• _Problem_
Pick out each line of the records in which the word "probability" appears.

• _Records for this task_
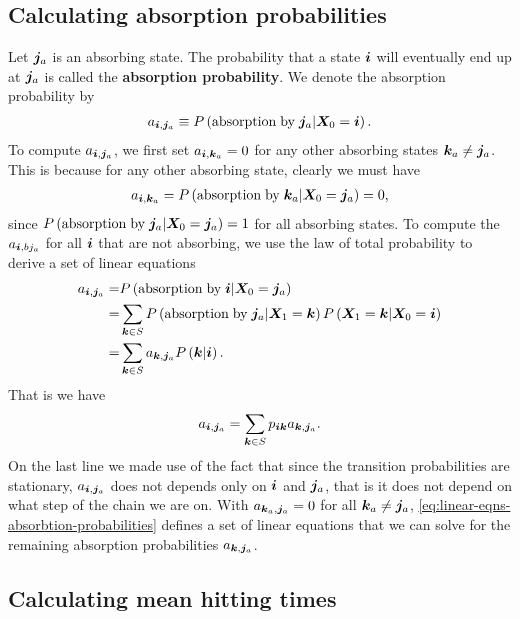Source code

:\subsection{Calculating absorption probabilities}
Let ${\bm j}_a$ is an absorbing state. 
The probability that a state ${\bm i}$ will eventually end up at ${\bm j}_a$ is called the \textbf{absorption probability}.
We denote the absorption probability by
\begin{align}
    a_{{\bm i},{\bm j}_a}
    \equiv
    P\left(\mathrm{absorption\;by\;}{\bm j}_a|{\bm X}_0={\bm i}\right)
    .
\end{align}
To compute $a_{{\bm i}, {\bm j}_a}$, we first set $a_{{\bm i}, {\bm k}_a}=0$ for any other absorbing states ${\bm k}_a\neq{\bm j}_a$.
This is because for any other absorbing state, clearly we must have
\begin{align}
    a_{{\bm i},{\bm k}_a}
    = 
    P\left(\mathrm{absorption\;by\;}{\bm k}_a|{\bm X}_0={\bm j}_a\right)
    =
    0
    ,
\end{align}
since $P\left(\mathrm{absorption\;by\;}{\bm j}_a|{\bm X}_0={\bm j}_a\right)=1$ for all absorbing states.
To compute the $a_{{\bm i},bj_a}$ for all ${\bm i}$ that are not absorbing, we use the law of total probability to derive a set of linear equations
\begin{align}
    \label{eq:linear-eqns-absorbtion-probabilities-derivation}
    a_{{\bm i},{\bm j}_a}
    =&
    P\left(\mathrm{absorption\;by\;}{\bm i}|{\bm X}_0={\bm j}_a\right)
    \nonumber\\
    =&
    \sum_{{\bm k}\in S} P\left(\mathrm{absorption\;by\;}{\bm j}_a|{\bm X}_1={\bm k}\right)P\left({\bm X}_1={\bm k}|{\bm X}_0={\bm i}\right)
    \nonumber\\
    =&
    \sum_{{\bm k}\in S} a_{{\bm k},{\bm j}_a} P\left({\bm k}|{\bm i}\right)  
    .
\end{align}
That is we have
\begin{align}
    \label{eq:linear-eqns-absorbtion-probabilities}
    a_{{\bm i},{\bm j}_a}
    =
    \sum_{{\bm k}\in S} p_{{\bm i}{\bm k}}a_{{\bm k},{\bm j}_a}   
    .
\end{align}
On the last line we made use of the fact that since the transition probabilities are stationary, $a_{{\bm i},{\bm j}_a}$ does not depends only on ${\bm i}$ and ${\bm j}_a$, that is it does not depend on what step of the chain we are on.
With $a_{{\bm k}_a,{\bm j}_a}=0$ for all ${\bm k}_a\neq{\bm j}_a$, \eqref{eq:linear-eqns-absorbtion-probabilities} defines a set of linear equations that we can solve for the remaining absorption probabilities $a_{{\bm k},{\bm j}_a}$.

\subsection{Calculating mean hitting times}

• _Solution below_
The probability that a state ${\bm i}$ will eventually end up at ${\bm j}_a$ is called the \textbf{absorption probability}.
We denote the absorption probability by
To compute the $a_{{\bm i},bj_a}$ for all ${\bm i}$ that are not absorbing, we use the law of total probability to derive a set of linear equations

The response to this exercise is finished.